EXERCISE DETAILS. Please write out every entry below exactly, leaving out any pictures.

DATA TO EXAMINE.
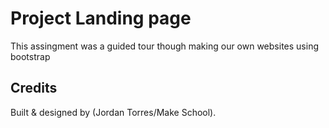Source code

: # Project Landing page
This assingment was a guided tour though making our own websites using bootstrap


## Credits <a name="credits"></a>
Built & designed by (Jordan Torres/Make School).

RESPONSE AREA.
Source code

: # Project Landing page
This assingment was a guided tour though making our own websites using bootstrap


## Credits <a name="credits"></a>
Built & designed by (Jordan Torres/Make School).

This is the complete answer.